William Cofield honored at new ‘conceptual’ high school

Virginia Cofield, left, looks on as Franklin County Schools Board member Jennifer Grisham-Brown, right, presents William Cofield with a plaque at the ceremony to open the new William Cofield High School, located in the Franklin County Career and Technical Center Monday afternoon. (Chanda Veno/State Journal)

It’s not every day that a high school is named in your honor. For William Cofield, a 25-year member of the Franklin County Board of Education, that day was Monday.

Surrounded by students, teachers, staff and board members, Cofield accepted a plaque officially dedicating William Cofield High School, a “conceptual” school housed in the Franklin County Career and Technical Center.

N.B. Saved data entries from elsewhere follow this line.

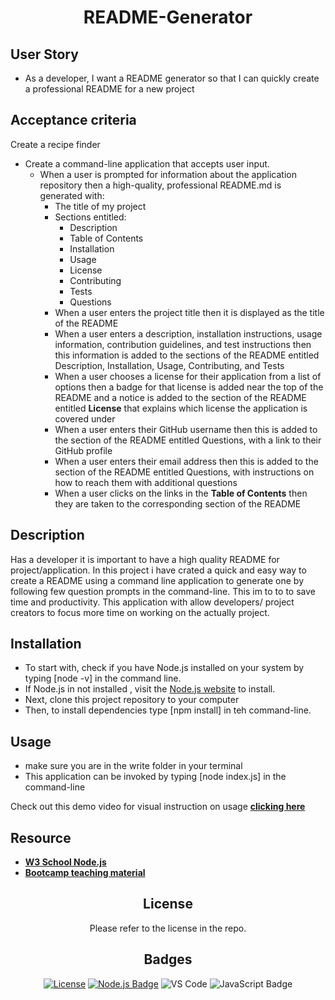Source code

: <div align="center">

# README-Generator

</div>

## User Story

- As a developer, I want a README generator so that I can quickly create a professional README for a new project

## Acceptance criteria

Create a recipe finder

- Create a command-line application that accepts user input.
  - When a user is prompted for information about the application repository then a high-quality, professional README.md is generated with:
    - The title of my project
    - Sections entitled:
      - Description
      - Table of Contents
      - Installation
      - Usage
      - License
      - Contributing
      - Tests
      - Questions
    - When a user enters the project title then it is displayed as the title of the README
    - When a user enters a description, installation instructions, usage information, contribution guidelines, and test instructions then this information is added to the sections of the README entitled Description, Installation, Usage, Contributing, and Tests
    - When a user chooses a license for their application from a list of options then a badge for that license is added near the top of the README and a notice is added to the section of the README entitled **License** that explains which license the application is covered under
    - When a user enters their GitHub username then this is added to the section of the README entitled Questions, with a link to their GitHub profile
    - When a user enters their email address then this is added to the section of the README entitled Questions, with instructions on how to reach them with additional questions
    - When a user clicks on the links in the **Table of Contents** then they are taken to the corresponding section of the README

## Description

Has a developer it is important to have a high quality README for project/application. In this project i have crated a quick and easy way to create a README using a command line application to generate one by following few question prompts in the command-line. This im to to to save time and productivity. This application with allow developers/ project creators to focus more time on working on the actually project.

## Installation

- To start with, check if you have Node.js installed on your system by typing [node -v] in the command line.
- If Node.js in not installed , visit the [Node.js website](https://nodejs.org/en) to install.
- Next, clone this project repository to your computer
- Then, to install dependencies type [npm install] in teh command-line.

## Usage

- make sure you are in the write folder in your terminal
- This application can be invoked by typing [node index.js] in the command-line

Check out this demo video for visual instruction on usage [**clicking here**](https://dalabi91.github.io/Recipe-finder/)

## Resource

- [**W3 School Node.js**](https://www.w3schools.com/nodejs/nodejs_intro.asp)
- [**Bootcamp teaching material**](https://docs.google.com/presentation/d/1nLXKMKGO1ijl8CdjQ7iWlHbmq8TCgtjIxPFO8bvs62Y/edit#slide=id.gd52700b11d_9_1148)

<div align="center">

## License

Please refer to the license in the repo.

## Badges

[![License](https://img.shields.io/badge/License-MIT-blue.svg)](https://opensource.org/licenses/MIT)
[![Node.js Badge](https://img.shields.io/badge/Node.js-393?logo=nodedotjs&logoColor=fff&style=flat)](https://nodejs.org/en)
![VS Code](https://img.shields.io/badge/Made%20with-VSCode-1f425f.svg)
![JavaScript Badge](https://img.shields.io/badge/JavaScript-F7DF1E?logo=javascript&logoColor=000&style=flat)

</div>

“We really are tickled,” said Virginia Cofield, his wife, reminiscing of the numerous times she dropped her husband off at board meetings only to pick him up hours later. “I can’t thank you enough.”

WCHS, which opened Oct. 9, the Monday after fall break, has a current enrollment of 16, with four more slated to start this week, Franklin County Schools Superintendent Mark Kopp said.

The performance-based program allows students the opportunity to graduate with a full-fledged diploma in a non-traditional school setting.

For 17-year-old Marcus Hughes, who is studying English III and global studies and also holds down a job, WCHS is ideal.

“I like the individual learning because I can do it at my own pace,” he said while researching classwork on his laptop. “And here, I don’t have to raise my hand.”

With Hughes’ busy schedule, fitting school in was imperative. He attends classes from 8:30 a.m. to 3:20 p.m., then puts in a five-hour shift making sandwiches at Jimmy John’s.

“Another great thing about this school is that we get to know each other pretty well and we can help and motivate each other,” he said.

Sitting next to him on an overstuffed leather couch, fellow senior Eric Weghorn, who is hoping to attend college next year, agreed.

“Plus, the teachers are around if I need any help,” he said.

The school, structured as an A5 alternative program, utilizes curriculum through Apex learning, a virtual system that allows flexibility and an enhanced learning experience — allowing students to receive their diploma with 22 completed credits instead of 26.

After thanking those in attendance, Virginia Cofield said: “I hope the young people here will do the best they can and make something of themselves out there. That would make us so proud.”